The input ->
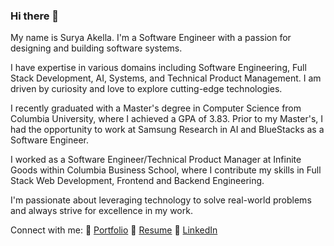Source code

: ### Hi there 👋
My name is Surya Akella. I'm a Software Engineer with a passion for designing and building software systems.

I have expertise in various domains including Software Engineering, Full Stack Development, AI, Systems, and Technical Product Management. I am driven by curiosity and love to explore cutting-edge technologies.

I recently graduated with a Master's degree in Computer Science from Columbia University, where I achieved a GPA of 3.83. Prior to my Master's, I had the opportunity to work at Samsung Research in AI and BlueStacks as a Software Engineer.

I worked as a Software Engineer/Technical Product Manager at Infinite Goods within Columbia Business School, where I contribute my skills in Full Stack Web Development, Frontend and Backend Engineering.

I'm passionate about leveraging technology to solve real-world problems and always strive for excellence in my work.

Connect with me:
📂 [Portfolio](https://surya-akella-portfolio.vercel.app/)
📄 [Resume](https://surya-akella-portfolio.vercel.app/Surya_Akella_resume_g.pdf)
🔗 [LinkedIn](https://www.linkedin.com/in/suryanarayanaav/)

<!--
**sa4084/sa4084** is a ✨ _special_ ✨ repository because its `README.md` (this file) appears on your GitHub profile.

Here are some ideas to get you started:

- 🔭 I’m currently working on ...
- 🌱 I’m currently learning ...
- 👯 I’m looking to collaborate on ...
- 🤔 I’m looking for help with ...
- 💬 Ask me about ...
- 📫 How to reach me: ...
- 😄 Pronouns: ...
- ⚡ Fun fact: ...
-->
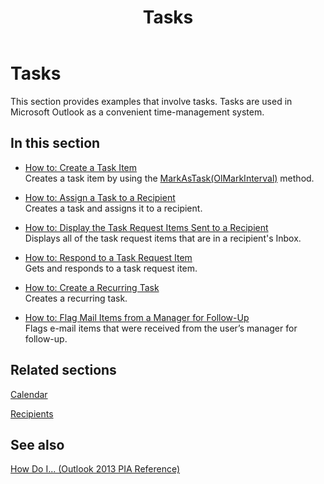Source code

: ﻿---
title: Tasks
TOCTitle: Tasks
ms:assetid: f691b618-9cbd-4c7a-ad5c-c28ae12da907
ms:mtpsurl: https://msdn.microsoft.com/en-us/library/Ff184656(v=office.15)
ms:contentKeyID: 55119928
ms.date: 07/24/2014
mtps_version: v=office.15
---

# Tasks

This section provides examples that involve tasks. Tasks are used in Microsoft Outlook as a convenient time-management system.

## In this section

  - [How to: Create a Task Item](how-to-create-a-task-item.md)  
    Creates a task item by using the [MarkAsTask(OlMarkInterval)](https://msdn.microsoft.com/en-us/library/bb609068\(v=office.15\)) method.

  - [How to: Assign a Task to a Recipient](how-to-assign-a-task-to-a-recipient.md)  
    Creates a task and assigns it to a recipient.

  - [How to: Display the Task Request Items Sent to a Recipient](how-to-display-the-task-request-items-sent-to-a-recipient.md)  
    Displays all of the task request items that are in a recipient's Inbox.

  - [How to: Respond to a Task Request Item](how-to-respond-to-a-task-request-item.md)  
    Gets and responds to a task request item.

  - [How to: Create a Recurring Task](how-to-create-a-recurring-task.md)  
    Creates a recurring task.

  - [How to: Flag Mail Items from a Manager for Follow-Up](how-to-flag-mail-items-from-a-manager-for-follow-up.md)  
    Flags e-mail items that were received from the user’s manager for follow-up.

## Related sections

[Calendar](calendar.md)

[Recipients](recipients.md)

## See also



[How Do I... (Outlook 2013 PIA Reference)](how-do-i-outlook-2013-pia-reference.md)


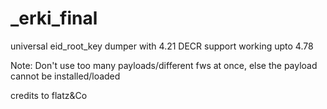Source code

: # _erki_final
universal eid_root_key dumper with 4.21 DECR support working upto 4.78

Note: Don't use too many payloads/different fws at once, else the payload cannot be installed/loaded

credits to flatz&Co
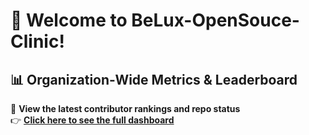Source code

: # 🚀 Welcome to BeLux-OpenSouce-Clinic!

## 📊 Organization-Wide Metrics & Leaderboard

🔹 **View the latest contributor rankings and repo status**  
👉 [**Click here to see the full dashboard**](https://github.com/BeLux-OpenSouce-Clinic/org-repository)
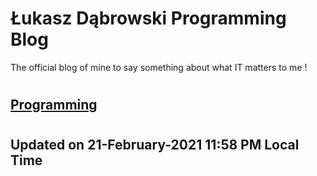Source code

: # Łukasz Dąbrowski Programming Blog
The official blog of mine to say something about what IT matters to me !

#

## [Programming](/programming/Programming.md#all-the-latest-about-my-programming-activities "Go to details covering my programming activities.")

#

## Updated on 21-February-2021 11:58 PM Local Time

Problem statement -> Reproduce verbatim, and only, the lines starting at the one that contains "Flags e-mail items" and ending with the final line of the records; leave out the pictures.

Exercise answer ->
    Flags e-mail items that were received from the user’s manager for follow-up.

## Related sections

[Calendar](calendar.md)

[Recipients](recipients.md)

## See also



[How Do I... (Outlook 2013 PIA Reference)](how-do-i-outlook-2013-pia-reference.md)


Source code

: # _erki_final
universal eid_root_key dumper with 4.21 DECR support working upto 4.78

Note: Don't use too many payloads/different fws at once, else the payload cannot be installed/loaded

credits to flatz&Co
Source code

: # 🚀 Welcome to BeLux-OpenSouce-Clinic!

## 📊 Organization-Wide Metrics & Leaderboard

🔹 **View the latest contributor rankings and repo status**  
👉 [**Click here to see the full dashboard**](https://github.com/BeLux-OpenSouce-Clinic/org-repository)
Source code

: # Łukasz Dąbrowski Programming Blog
The official blog of mine to say something about what IT matters to me !

#

## [Programming](/programming/Programming.md#all-the-latest-about-my-programming-activities "Go to details covering my programming activities.")

#

## Updated on 21-February-2021 11:58 PM Local Time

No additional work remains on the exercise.